The train that runs from Mátészalka, a town of 17,000 in northeastern Hungary, to Nyíregyháza, the county capital, is ridiculously expensive and painfully slow. Taking over two hours to cover the 35-mile journey, for years Mátészalka’s only transit link made meaningful growth nearly impossible due to its high fares and languid pace.
Today, things are different. Regular buses connect the town to the capital, condensing commute times to half an hour and vastly improving quality of life for residents of Mátészalka. This is just one of the many victories that were possible thanks to the effective mobilization and campaigning of the citizens of Mátészalka over the last year.
People here joke that the improvement in bus service is Mátészalka’s second-most noteworthy achievement, after its local renown as the birthplace of actor Tony Curtis’s father. But joking aside, the history of our town illustrates why advocating for our rights has not always come naturally to us, and why something as simple as better bus service is a giant step forward.
At the heart of one of the most socioeconomically disadvantaged areas of Hungary, Mátészalka, the second-largest town in Szabolcs County, has for years been overlooked by the authorities for development. Except for some recent industrial initiatives, there are few opportunities for residents, and unemployment has long been high. There is a large Roma population that—as in the rest of the country—is restricted to segregated areas where public transit is even worse.
Most people, like myself, work in factories or as public workers. The latter are state-subsidized jobs with the local government, are typically underpaid, and in practice, substitute for unemployment benefits. The low turnout in the last local and national elections—less than 40 percent—is indicative of people’s disillusionment with politics and their general apathy when it comes to voicing opinions and exercising rights.
When I moved to Mátészalka almost seven years ago, I was struck by the lack of community spaces and civic life; it was rare for different groups to come together and exchange ideas. Our community faced many problems, but we didn’t have the necessary civic culture to address them.
The only course of action was through our trade union, which wasn’t a proper mechanism for solving some of our most pressing problems. To fix broken systems like the poor public transportation system, we needed a way to revitalize life in the city and get buy-in from as many citizens as possible.
With the support of the Open Society Initiative for Europe’s Hungary Project, we started out as a small community-organizing group, and soon grew to 30 committed members. Our intention was to involve people from many backgrounds to gain real insight into our town’s problems. The diversity also positioned us to exert pressure on decision makers, and we now have representatives from each community, including many Roma members, comprising a network of over 250 people. Earning people’s trust and getting them involved took time and meticulous effort. Our meetings grew over time and are now a familiar point for community members to gather.
We interviewed more than 300 residents of Mátészalka to help us understand which causes we should focus on. Topping their lists of concerns were the city’s limited green spaces, its poor transportation infrastructure, and the lack of newspapers featuring local news.
In response, we launched a local newspaper and established a sister blog called Mátészalkaleaks [site in Hungarian], its name alluding to our call for greater citizen participation and accountability.
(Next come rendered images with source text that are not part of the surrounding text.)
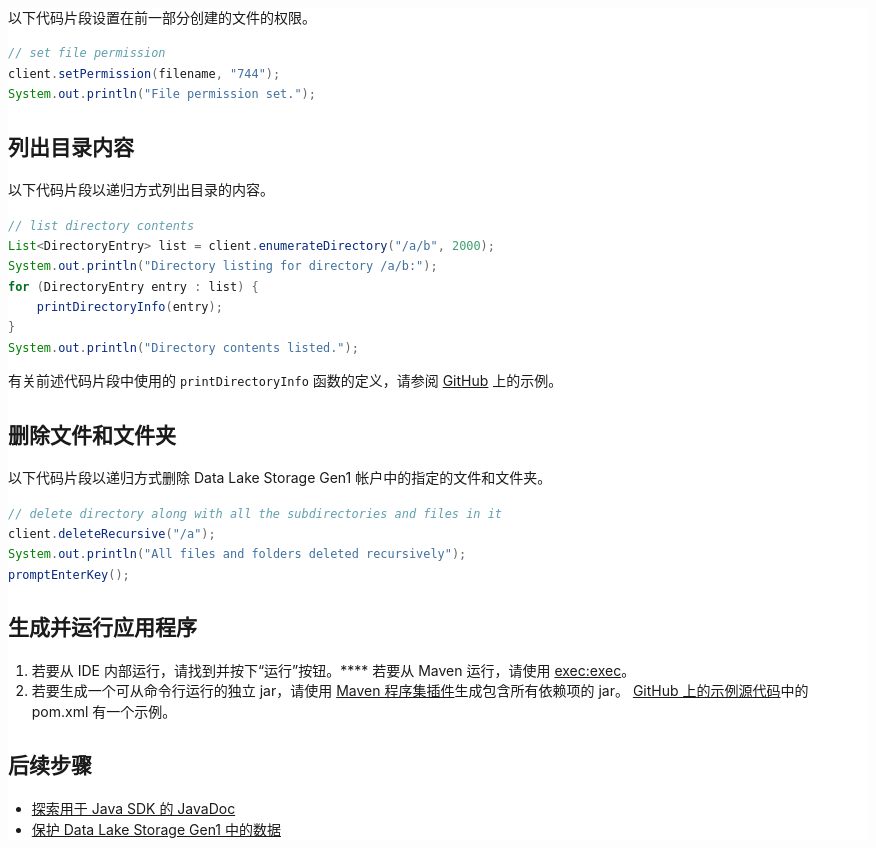 以下代码片段设置在前一部分创建的文件的权限。

```java
// set file permission
client.setPermission(filename, "744");
System.out.println("File permission set.");
```

## <a name="list-directory-contents"></a>列出目录内容

以下代码片段以递归方式列出目录的内容。

```java
// list directory contents
List<DirectoryEntry> list = client.enumerateDirectory("/a/b", 2000);
System.out.println("Directory listing for directory /a/b:");
for (DirectoryEntry entry : list) {
    printDirectoryInfo(entry);
}
System.out.println("Directory contents listed.");
```

有关前述代码片段中使用的 `printDirectoryInfo` 函数的定义，请参阅 [GitHub](https://azure.microsoft.com/documentation/samples/data-lake-store-java-upload-download-get-started/) 上的示例。

## <a name="delete-files-and-folders"></a>删除文件和文件夹

以下代码片段以递归方式删除 Data Lake Storage Gen1 帐户中的指定的文件和文件夹。

```java
// delete directory along with all the subdirectories and files in it
client.deleteRecursive("/a");
System.out.println("All files and folders deleted recursively");
promptEnterKey();
```

## <a name="build-and-run-the-application"></a>生成并运行应用程序
1. 若要从 IDE 内部运行，请找到并按下“运行”按钮。**** 若要从 Maven 运行，请使用 [exec:exec](https://www.mojohaus.org/exec-maven-plugin/exec-mojo.html)。
2. 若要生成一个可从命令行运行的独立 jar，请使用 [Maven 程序集插件](https://maven.apache.org/plugins/maven-assembly-plugin/usage.html)生成包含所有依赖项的 jar。 [GitHub 上的示例源代码](https://github.com/Azure-Samples/data-lake-store-java-upload-download-get-started/blob/master/pom.xml)中的 pom.xml 有一个示例。

## <a name="next-steps"></a>后续步骤
* [探索用于 Java SDK 的 JavaDoc](https://azure.github.io/azure-data-lake-store-java/javadoc/)
* [保护 Data Lake Storage Gen1 中的数据](data-lake-store-secure-data.md)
The blog and related Facebook group have now become the primary portals through which we expose such problems, discuss solutions, and share community news.
This is where we started publicizing our request to establish regular bus service connecting Mátészalka to the county capital of Nyíregyháza. One blog post about this was shared over 250,000 times. We wrote hundreds of letters to the mayor asking him to negotiate on our behalf, and organized attention-grabbing community events about the issue. Through the local municipality, we targeted the minister for development, and on March 21, 2016, managed to convince him to make the state-owned bus company add the new routes to our town.
Now, with more than 10 daily connections to the capital—and frequent weekend routes using the shorter, faster interstate highway—the people of Mátészalka have easy access to a substantial job market in Nyíregyháza.
Our victory was covered by many Hungarian media outlets and inspired the planning of analogous actions in towns similar to ours. By building a critical mass of advocates, we were able to get what we needed from the local authorities. Thanks to the commitment of the people of Mátészalka, we have enough donations to confront more community problems—both small and big—that we once accepted as inevitable, and to roll out this practical model of community organizing to other towns across the county. We hope our efforts will inspire change in those places, too.